EXCERPTED RECORDS
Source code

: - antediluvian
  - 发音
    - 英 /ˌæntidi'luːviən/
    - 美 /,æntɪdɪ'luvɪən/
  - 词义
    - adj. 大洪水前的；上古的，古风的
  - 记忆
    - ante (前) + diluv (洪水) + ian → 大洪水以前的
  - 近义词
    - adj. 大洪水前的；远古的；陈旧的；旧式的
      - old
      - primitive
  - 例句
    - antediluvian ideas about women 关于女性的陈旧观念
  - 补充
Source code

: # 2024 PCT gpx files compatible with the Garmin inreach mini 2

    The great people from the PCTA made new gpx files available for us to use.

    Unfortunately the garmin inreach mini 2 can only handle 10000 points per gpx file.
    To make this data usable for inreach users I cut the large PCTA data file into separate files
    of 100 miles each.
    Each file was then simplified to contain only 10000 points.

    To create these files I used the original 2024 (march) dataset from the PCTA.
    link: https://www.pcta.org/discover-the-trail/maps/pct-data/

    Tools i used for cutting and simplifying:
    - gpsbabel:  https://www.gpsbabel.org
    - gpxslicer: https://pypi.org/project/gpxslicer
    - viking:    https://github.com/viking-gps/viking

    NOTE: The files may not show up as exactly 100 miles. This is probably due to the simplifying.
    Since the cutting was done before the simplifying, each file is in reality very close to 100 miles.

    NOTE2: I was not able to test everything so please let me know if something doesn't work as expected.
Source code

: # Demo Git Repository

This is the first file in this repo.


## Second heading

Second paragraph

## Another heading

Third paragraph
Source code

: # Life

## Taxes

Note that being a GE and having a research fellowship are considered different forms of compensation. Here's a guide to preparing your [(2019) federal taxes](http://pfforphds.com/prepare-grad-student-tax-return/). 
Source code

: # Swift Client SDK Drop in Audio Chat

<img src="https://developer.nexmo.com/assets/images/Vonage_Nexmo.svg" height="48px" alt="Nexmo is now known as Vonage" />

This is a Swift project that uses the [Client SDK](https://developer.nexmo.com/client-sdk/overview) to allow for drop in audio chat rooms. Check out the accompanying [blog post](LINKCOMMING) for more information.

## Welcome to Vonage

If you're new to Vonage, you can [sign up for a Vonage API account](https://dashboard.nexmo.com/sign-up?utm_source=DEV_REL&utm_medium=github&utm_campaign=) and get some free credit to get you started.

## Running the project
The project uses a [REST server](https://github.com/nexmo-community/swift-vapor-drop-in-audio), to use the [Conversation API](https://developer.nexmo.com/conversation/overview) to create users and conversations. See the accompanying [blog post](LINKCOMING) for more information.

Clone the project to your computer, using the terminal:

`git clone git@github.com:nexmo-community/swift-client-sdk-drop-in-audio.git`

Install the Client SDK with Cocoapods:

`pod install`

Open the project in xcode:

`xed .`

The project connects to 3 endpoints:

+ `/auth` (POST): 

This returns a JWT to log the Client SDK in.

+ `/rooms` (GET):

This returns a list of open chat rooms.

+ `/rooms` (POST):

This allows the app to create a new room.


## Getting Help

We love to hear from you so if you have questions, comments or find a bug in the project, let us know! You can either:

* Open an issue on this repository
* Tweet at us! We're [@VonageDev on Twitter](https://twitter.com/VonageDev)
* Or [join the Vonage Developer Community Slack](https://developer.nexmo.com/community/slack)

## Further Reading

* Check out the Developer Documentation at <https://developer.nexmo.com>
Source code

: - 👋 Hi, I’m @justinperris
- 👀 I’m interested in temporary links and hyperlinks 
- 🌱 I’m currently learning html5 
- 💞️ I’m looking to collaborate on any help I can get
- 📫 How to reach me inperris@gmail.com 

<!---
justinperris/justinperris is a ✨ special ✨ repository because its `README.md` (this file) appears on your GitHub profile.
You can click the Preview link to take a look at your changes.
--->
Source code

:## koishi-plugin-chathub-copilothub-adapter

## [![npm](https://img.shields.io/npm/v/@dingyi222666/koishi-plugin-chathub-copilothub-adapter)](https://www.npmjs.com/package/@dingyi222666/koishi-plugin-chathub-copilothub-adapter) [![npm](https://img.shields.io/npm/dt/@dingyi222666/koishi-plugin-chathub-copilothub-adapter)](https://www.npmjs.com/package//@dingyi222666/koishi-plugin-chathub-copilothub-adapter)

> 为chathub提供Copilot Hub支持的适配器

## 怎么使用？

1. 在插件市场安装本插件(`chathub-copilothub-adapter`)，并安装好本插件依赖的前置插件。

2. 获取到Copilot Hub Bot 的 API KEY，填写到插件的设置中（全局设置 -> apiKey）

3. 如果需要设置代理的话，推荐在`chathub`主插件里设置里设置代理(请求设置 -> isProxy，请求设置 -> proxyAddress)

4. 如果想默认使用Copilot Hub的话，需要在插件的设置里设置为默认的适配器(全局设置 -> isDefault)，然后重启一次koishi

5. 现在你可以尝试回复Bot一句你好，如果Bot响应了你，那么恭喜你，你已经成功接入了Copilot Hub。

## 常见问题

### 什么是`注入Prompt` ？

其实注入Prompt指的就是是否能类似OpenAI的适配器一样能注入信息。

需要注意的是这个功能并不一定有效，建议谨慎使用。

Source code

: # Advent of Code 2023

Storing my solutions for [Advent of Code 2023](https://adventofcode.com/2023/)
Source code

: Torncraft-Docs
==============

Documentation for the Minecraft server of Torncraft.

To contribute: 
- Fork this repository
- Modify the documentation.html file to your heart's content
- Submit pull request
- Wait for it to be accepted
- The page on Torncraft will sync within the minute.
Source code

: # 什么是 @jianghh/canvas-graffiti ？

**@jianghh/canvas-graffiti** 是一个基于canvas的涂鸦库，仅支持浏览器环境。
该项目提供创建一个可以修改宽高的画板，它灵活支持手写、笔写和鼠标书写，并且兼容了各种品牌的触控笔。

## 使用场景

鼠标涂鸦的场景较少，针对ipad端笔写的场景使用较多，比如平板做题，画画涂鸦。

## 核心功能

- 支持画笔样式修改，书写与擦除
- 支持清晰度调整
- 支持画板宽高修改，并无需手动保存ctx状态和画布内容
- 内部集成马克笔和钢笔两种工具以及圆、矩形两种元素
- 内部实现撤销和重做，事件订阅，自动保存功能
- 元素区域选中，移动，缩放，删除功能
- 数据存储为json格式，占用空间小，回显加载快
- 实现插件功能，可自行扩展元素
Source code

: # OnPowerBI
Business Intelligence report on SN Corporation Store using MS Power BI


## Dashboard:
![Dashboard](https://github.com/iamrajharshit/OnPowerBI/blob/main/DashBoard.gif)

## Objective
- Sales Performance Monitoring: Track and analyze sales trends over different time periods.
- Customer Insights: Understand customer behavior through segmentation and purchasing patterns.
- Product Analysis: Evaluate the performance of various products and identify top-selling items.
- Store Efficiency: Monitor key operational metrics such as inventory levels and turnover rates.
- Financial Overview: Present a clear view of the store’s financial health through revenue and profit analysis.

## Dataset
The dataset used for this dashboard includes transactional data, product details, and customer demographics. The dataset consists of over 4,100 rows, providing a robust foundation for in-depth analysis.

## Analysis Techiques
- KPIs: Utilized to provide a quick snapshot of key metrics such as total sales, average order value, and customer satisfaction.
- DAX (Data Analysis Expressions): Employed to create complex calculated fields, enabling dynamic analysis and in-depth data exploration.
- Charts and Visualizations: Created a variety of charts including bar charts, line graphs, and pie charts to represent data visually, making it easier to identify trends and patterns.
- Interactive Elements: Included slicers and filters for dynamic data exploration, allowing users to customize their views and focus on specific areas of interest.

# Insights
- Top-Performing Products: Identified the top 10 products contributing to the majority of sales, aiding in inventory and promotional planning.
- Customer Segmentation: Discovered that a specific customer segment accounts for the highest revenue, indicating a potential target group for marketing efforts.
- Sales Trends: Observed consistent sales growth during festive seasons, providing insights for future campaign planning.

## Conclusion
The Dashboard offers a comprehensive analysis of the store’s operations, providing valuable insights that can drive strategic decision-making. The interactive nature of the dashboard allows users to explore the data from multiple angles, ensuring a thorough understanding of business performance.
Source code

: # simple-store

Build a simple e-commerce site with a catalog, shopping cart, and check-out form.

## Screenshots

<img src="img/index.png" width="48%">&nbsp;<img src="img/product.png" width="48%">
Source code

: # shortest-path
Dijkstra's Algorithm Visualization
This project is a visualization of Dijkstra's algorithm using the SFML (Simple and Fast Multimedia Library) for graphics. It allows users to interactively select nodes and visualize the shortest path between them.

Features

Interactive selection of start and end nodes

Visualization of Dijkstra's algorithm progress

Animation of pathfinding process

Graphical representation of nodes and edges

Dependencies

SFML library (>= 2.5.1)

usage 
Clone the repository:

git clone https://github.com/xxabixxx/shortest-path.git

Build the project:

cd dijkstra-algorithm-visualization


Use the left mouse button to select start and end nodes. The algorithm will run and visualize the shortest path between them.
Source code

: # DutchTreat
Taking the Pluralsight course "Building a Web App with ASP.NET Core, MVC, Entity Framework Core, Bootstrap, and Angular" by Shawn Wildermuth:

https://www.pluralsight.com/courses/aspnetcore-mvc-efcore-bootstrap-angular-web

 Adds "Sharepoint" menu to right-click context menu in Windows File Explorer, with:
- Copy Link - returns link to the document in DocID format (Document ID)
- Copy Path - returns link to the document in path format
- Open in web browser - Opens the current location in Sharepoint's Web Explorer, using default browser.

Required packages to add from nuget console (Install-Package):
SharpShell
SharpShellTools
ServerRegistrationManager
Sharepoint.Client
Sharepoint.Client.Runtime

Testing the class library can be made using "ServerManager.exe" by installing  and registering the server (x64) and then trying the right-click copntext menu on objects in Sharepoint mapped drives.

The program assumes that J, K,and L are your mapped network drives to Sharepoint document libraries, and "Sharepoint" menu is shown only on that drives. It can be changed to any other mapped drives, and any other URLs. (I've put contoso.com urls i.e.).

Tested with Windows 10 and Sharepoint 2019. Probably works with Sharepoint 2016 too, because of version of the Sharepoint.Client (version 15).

WORK INSTRUCTIONS
Taking the entries above, restate exactly those lines that fall between the line with "- The page on" and the line with "- 内部集成马克笔和钢笔两种工具以及圆、矩形两种元素", keeping both of those lines too.

EXERCISE RESULT
- The page on Torncraft will sync within the minute.
Source code

: # 什么是 @jianghh/canvas-graffiti ？

**@jianghh/canvas-graffiti** 是一个基于canvas的涂鸦库，仅支持浏览器环境。
该项目提供创建一个可以修改宽高的画板，它灵活支持手写、笔写和鼠标书写，并且兼容了各种品牌的触控笔。

## 使用场景

鼠标涂鸦的场景较少，针对ipad端笔写的场景使用较多，比如平板做题，画画涂鸦。

## 核心功能

- 支持画笔样式修改，书写与擦除
- 支持清晰度调整
- 支持画板宽高修改，并无需手动保存ctx状态和画布内容
- 内部集成马克笔和钢笔两种工具以及圆、矩形两种元素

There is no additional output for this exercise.